Recherche
Chroniques
Tragedy of a Friendship
spectacle de Jan Fabre
« Nous devons réintroduire des cérémonies. Des rites spéciaux. De nouvelles initiations » écrit Jan Fabre, le 14 février 1978 (Journal de nuit, L’Arche). Auteur de performances dans ces années-là (dessins à base de cendres de billets de banque), il s’est fait connaître depuis comme créateur de théâtre, auteur (C’est du théâtre comme c’était à espérer et à prévoir) et plasticien (L’ange de la métamorphose, au Louvre en 2008). En attendant Mount Olympus, un projet scénique s’étalant sur vingt-quatre heures prévu pour 2015, le Théâtre de la Ville – qui a présenté et coproduit plus d’une quinzaine de spectacles de l’Anversois depuis 1990 – propose de découvrir Tragedy of a Friendship. Invité par le Vlaamse Opera à rendre hommage à Richard Wagner dont on fête la naissance voilà deux cents ans, l’artiste y évoque la relation houleuse avec le philosophe Friedrich Nietzsche, en compagnie du compositeur Moritz Eggert (ah, ces trémolos d’harmonium…) et de l’écrivain Stefan Hertmans.
« Il n’est probablement pas exagéré d’affirmer, confie ce dernier, que Nietzsche et Wagner étaient l’un pour l’autre comme un alter ego ; ils en souffraient aussi, car ils étaient incapables d’accepter cette autre facette d’eux-mêmes. Cela veut dire que quelque part, Nietzsche portait un Wagner en lui – ou qu’il le voulait (il composait de la musique) – et que d’une certaine façon, Wagner – auteur de nombreux textes de critique culturelle – se croyait un Nietzsche. […] La tragédie de l’artiste n’est-elle pas qu’il se débat avec le penseur qu’il porte en lui ? »
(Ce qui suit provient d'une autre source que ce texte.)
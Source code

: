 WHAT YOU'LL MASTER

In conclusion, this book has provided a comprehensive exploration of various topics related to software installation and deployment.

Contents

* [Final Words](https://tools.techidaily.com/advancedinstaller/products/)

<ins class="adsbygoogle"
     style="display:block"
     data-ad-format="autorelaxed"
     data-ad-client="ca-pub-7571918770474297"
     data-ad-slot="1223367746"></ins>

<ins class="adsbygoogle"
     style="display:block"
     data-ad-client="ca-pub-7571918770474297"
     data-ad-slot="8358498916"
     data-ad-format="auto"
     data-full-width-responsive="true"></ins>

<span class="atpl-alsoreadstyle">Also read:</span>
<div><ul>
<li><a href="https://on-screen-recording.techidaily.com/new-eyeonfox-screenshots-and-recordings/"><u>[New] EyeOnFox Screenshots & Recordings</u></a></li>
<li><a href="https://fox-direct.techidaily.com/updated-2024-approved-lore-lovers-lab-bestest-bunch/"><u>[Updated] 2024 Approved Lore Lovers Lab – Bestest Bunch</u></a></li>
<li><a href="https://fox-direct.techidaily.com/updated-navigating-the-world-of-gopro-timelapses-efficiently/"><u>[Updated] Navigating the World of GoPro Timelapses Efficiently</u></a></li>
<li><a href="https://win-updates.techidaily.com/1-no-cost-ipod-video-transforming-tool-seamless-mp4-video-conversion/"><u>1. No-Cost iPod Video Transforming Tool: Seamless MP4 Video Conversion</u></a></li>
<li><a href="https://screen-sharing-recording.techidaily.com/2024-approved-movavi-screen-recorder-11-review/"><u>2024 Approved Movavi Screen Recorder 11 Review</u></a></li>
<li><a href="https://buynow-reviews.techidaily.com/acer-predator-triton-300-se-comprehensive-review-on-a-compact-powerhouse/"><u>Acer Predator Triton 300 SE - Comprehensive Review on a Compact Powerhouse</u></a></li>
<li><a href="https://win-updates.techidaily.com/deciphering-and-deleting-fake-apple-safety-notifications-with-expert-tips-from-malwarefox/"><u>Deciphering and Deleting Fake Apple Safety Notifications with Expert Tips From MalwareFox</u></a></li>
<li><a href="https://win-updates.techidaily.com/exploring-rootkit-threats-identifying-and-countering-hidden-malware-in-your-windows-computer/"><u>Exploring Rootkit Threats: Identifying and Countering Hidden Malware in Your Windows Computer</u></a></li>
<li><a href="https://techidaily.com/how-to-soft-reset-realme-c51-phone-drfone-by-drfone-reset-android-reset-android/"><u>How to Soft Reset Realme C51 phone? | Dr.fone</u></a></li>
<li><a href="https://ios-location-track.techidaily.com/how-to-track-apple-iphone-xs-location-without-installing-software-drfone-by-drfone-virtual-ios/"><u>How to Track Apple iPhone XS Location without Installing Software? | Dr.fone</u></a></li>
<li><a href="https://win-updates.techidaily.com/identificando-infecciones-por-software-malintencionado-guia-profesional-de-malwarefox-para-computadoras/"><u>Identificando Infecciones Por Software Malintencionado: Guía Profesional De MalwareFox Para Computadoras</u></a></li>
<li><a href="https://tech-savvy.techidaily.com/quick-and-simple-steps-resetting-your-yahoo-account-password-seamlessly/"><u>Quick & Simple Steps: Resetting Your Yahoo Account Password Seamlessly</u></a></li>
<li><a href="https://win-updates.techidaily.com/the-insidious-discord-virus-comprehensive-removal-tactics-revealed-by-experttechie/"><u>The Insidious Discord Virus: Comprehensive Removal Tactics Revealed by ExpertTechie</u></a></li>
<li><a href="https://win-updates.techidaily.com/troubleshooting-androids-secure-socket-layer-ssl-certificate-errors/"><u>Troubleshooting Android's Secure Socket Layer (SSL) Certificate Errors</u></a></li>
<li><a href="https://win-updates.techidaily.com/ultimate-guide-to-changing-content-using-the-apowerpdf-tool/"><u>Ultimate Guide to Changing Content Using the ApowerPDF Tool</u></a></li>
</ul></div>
Durant plus de trois heures et quart sans entracte, ce spectacle évoque chacun des treize opéras du Saxon – de Die Feen (écrit en 1833) à Parsifal (créé en 1882) –, avec des références plus ou moins évidentes (cygne, épée, etc.). Devant une toile en fond de scène où apparaissent des visages au ralenti (chefs d’orchestre, extraits du Ring au cinéma, etc.) et encadrés par deux cloches de verre de taille humaine qui servent d’écran à d’agréables vidéos abstraites de Luca Brinchi et Roberta Zanardo, mais aussi d’habitacle, une dizaine de performeurs (danseurs et acteurs), ainsi que le soprano Lies Vandewege et le ténor Hans Peter Janssens, portent une vision artistique pour le moins dérangeante, qui fait fuir les spectateurs par dizaines.
Une première cause de malaise vient du sadisme exercé à l’encontre des femmes (étranglement, viol, coupure à l’entrejambe) qui, sans la caution d’une quelconque dénonciation sociopolitique, relève juste de l’effet gore. Vient ensuite l’exploitation de maigres filons à la barre à mine qui transforme chaque idée un peu légère ou drôle en un tableau « lourd » et « grotesque » – pour reprendre les termes d’une spectatrice en éveil –, devant lequel on est gêné à l’instar d’une « impro » sans génie qui s’étire. Enfin, évoquons l’ennui ressenti face à une succession de tableaux formatés (grosso modo une saynète parlée-dansée puis chantée) et paresseux (une sirène aux jambes entourées de papier aluminium sous un ciel de poissons pour Der fliegende Höllander, un long duel à l’épée style Excalibur pour Lohengrin, etc.).
Au final, regrettant que Wagner ait écrit tant d’opéras, on est tellement ruiné de fatigue par ces cris de douleur, ces provocations puériles (des collègues évoquent une masturbation au soir de la première) que l’on perd presque la force de se révolter contre un artiste qui conditionne son public à accepter l’inacceptable : une soirée de théâtre aussi clinquante, aussi vide qu’un blockbuster pour ados.